19 June 1535 – 3 Carthusian Monks Hanged, Drawn and Quartered

Posted By on June 19, 2011

Carthusian monksOn this day in history, 19th June 1535, Sebastian Newdigate, William Exmew and Humphrey Middlemore, monks of the Carthusian Order of London Charterhouse, were hanged, drawn and quartered at Tyburn. Their crime: refusing to accept King Henry VIII as the Supreme Head of the Church.

In Letters and Papers, there is a report regarding “The Charter House Moncks”:-

“In 1535 eighteen of the Charterhouse were condemned for defending the liberty of the Church. Seven of them, viz., John Houghton, Robt. Lawrence, Austen Webster, Humfrey Middellmore, Wm. Exmeu, Sebastian Newdegate, and Wm. Horne, were drawn on hurdles through the city of London to the open place of execution, and there hanged, quartered, &c. Three of them, Humfrey, William, and Sebastian, had stood in prison upright, chained from their necks to their arms, and their legs fettered with locks and chains for 13 days. Their quarters were hanged on the gates and walls of the city and on the gate of the Charterhouse. Two of the eighteen, John Rochester and James Walwercke, remained hanging. The other nine died in prison with stink and miserably smothered, “the which were these that follow.”…”

The London Charterhouse’s Cathusian Order was an order known for its sanctity so their support for the King’s supremacy would have been a real coup for Henry VIII and Thomas Cromwell, but, after praying about the matter for three days, the Order’s Prior, John Houghton, stated that he could not take the King to be Supreme Head of the Church.

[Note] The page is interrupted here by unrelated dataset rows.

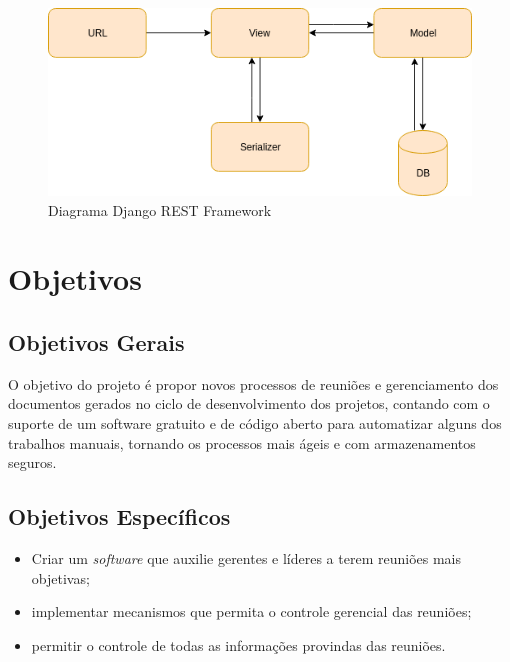 \begin{figure}[H]
	\centering
	\includegraphics[width=1.0\textwidth]{figuras/django_rest.png}
	\caption{Diagrama Django REST Framework}
	\label{img:diagrama_rest}
\end{figure}



\section{Objetivos}
\label{sec:objetivos}

\subsection{Objetivos Gerais}
\label{sec:objetivos_gerais}

O objetivo do projeto é propor novos processos de reuniões e gerenciamento dos documentos gerados no ciclo de desenvolvimento dos projetos, contando com o suporte de um software gratuito e de código aberto para automatizar alguns dos trabalhos manuais, tornando os processos mais ágeis e com armazenamentos seguros.

\subsection{Objetivos Específicos}
\label{sec:objetivos_especificos}

\begin{itemize}
    \item Criar um \textit{software} que auxilie gerentes e líderes a terem reuniões mais objetivas;
    \item implementar mecanismos que permita o controle gerencial das reuniões;
    \item permitir o controle de todas as informações provindas das reuniões.
\end{itemize}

This was a huge blow for the King and their resistance had to be punished as an example to other order.

18 Cathusian monks in all were killed between May 1535 and August 1540. Some were hanged, drawn and quartered, some were hanged in chains and others were starved to death. All 18 have been recognised by the Catholic Church as martyrs.

One of the men executed today in 1535, Sebastian Newdigate, was a close friend of the King and a former Privy Councillor. Newdigate went as far as signing the Oath of Succession, in June 1534, but would not accept his friend’s supremacy. He was arrested on the 25th May 1535 and taken to Marshalsea Prison, where he spent two weeks chained in an upright position to a pillar before appearing before the King’s Council and then being taken to the Tower of London. The King visited him at Marshalsea and at the Tower, trying to convince his friend to accept him as Supreme Head of the Church but Newdigate refused. He was condemned to death at his trial on the 11th June 1535 and was executed 8 days later.

These men were men of God and were known for their austerity and sanctity and executing them had to be one of the most brutal acts of Henry VIII’s reign.

Also on this day in history – The birth of James VI of Scotland (James I of England) in 1566, son of Mary Queen of Scots.